As well as a fine Meat Church, right next to the Theatre (which has a free show every Tuesday):
And a picturesque grain store just across the railroad tracks:
We stopped in the bank (now a restaurant) for a beer in Waxahachie after following one of the Ennis bluebonnet trails, a flowering delight amongst ranches on rolling hills.
These bluebonnets (a kind of lupin and the state flower of Texas) bloom every year in the first weeks of April. (The town of Ennis is the Official Bluebonnet City of Texas and it showcases over 40 miles of mapped driving Bluebonnet Trails sponsored by the Ennis Garden Club.)
Fields of them make quite a sight, perhaps especially when mixed with the Indian Paintbrushes (or Prairie Fire) and are enormously popular with visitors from all over:
However, pretty flowers are not cowboy stuff (they are in fact poisonous to livestock), and so we head to Fort Worth, where I get a real taste of Texas. The Stockyards Hotel has been the place to stay in Fort Worth since 1907, and it is home to Booger Red's historic saloon (named in honour of the legendary Texas bronc-busting champion Samuel Thomas Privett (1858-1926)).
It is here we have 'Anita Rita' Margaritas (concocted with premium tequilas, lime juice and secret ingredients including extract from selected Sarrano peppers) served on the rocks in a frosted 18oz schooner (with a salted rim). and guacamole (in preference to a 12oz Buffalo Butt beer)....
Then, to get properly kitted out, we cross the street to M L Leddy's: (a visit to M.L. Leddy’s is like a trip back in time, where old-fashioned values are refreshingly new again. In the historic Fort Worth Stockyards location, hand-laid brick streets welcome customers into a rough-hewn world of knotted pine, pressed tin ceilings and the unmistakable smell of leather).
I quite fancy a pair of Vaqueros, but at $1395, style #O2818 (Full Quill Ostrich), it seems a little too much for my life in Snettisham. Likewise, I kinda feel the jackets and hats would be a touch out of place in my Norfolk village..... and I really don't need a hand-tooled saddle.
But we have a great time in Fort Worth. Rabbit and rattlesnake sausage with wild boar ribs and Blood and Honey Ale at Lonesome Dove, and then, brisket, pulled pork, grilled corn and Shiner Bock at Cooper's BBQ, before moving on to Billy Bob’s Texas (built in 1910 as a cattle barn, but opened in 1981 featuring a 100,000 square feet entertainment centre with more than 30 bar stations, real Pro Bull Riding, and a Texas size dance floor.)
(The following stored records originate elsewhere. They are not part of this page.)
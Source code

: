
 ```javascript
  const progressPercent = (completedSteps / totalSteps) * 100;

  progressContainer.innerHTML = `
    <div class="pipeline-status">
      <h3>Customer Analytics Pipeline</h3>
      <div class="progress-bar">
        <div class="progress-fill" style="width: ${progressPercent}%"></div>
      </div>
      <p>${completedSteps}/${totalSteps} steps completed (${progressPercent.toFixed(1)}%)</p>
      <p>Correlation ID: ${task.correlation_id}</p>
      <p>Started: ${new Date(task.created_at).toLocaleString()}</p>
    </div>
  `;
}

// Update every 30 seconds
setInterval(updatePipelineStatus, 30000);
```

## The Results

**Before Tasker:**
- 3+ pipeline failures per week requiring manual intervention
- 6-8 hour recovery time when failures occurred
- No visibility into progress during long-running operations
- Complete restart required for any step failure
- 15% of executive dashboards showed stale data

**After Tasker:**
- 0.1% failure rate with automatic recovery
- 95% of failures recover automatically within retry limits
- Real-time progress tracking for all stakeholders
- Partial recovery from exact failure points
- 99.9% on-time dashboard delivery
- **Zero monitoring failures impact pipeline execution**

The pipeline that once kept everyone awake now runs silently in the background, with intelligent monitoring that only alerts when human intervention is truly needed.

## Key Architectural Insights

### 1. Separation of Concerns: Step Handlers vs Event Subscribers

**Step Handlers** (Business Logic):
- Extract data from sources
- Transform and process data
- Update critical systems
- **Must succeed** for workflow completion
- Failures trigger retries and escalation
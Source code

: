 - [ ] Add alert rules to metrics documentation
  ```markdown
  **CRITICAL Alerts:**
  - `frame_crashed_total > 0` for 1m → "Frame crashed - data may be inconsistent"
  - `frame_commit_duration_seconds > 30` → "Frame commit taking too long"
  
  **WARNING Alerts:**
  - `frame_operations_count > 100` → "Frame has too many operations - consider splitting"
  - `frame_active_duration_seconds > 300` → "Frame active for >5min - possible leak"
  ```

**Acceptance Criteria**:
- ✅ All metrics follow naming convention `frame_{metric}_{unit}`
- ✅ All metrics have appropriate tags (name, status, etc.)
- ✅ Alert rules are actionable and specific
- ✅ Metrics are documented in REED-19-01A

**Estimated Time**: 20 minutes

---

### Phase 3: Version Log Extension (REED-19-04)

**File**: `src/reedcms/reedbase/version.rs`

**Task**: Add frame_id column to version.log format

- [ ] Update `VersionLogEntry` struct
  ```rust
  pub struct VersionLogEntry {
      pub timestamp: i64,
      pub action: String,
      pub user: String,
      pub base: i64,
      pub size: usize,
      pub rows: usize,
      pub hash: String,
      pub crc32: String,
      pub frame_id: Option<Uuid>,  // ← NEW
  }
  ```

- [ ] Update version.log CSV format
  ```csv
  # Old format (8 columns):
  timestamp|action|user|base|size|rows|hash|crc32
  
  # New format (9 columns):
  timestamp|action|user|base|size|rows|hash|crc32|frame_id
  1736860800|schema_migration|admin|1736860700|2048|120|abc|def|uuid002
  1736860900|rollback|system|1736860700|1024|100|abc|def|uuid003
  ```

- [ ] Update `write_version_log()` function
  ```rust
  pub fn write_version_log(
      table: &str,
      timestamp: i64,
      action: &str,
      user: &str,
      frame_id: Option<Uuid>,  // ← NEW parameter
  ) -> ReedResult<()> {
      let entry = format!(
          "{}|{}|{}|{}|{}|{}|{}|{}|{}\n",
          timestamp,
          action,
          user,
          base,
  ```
So this is where I get to live the dream (or dream the life....) Bull riding - here I come: (That's me on the right, y'all):
And off we go.... (Off being the word:)
Yeeee Haawww!
Well.... It was fun while it lasted, and pretty soon I regain consciousness, and then we are back in Dallas, where at the (Simply Tex Mex) Taco Joint I have a Spicy Grilled Shrimp Taco chilled by a large glass of Pacifico,
Then I lubricate my aching bones in the Lakewood Growler (a Texas Craft beer Growler Fill Station) with a flight.....
Which really doesn't last long when you are a thirsty cowpoke:
Back in the real world of Dallas I experience modern America. Empty sidewalks, wide streets, six lane freeways, high rise blocks.
But it has an elegance, looking across White Rock Lake at the CBD from the Arboretum and Botanical Gardens, it has something of Singapore about it.
And the mansions in the leafy streets in the University quarter are breathtaking by night, their etched windows and lit porches inviting all to gasp at their wealth.
In the centre there are vast art galleries such as the Dallas Museum of Art (currently highlighting a special exhibition entitled The Impressionist Revolution), the Crow Museum of Asian Art, and the Nasher Sculpture Centre (which has works by Henry Moore, Alberto Giacometti, Barbara Hepworth, Joan Miró, Jean Arp and Anthony Gormley amongst many others.) And there are smart restaurants (such as Mi Cocina) by the tree-lined Klyde Warren park.
Back home with my hosts it is time to rest under the trees by Briar Creek. It is cool, and calm, and as I reflect upon this new world and my adventures in it, a white heron dreamily glides across my vision, quietly bringing me down to earth.....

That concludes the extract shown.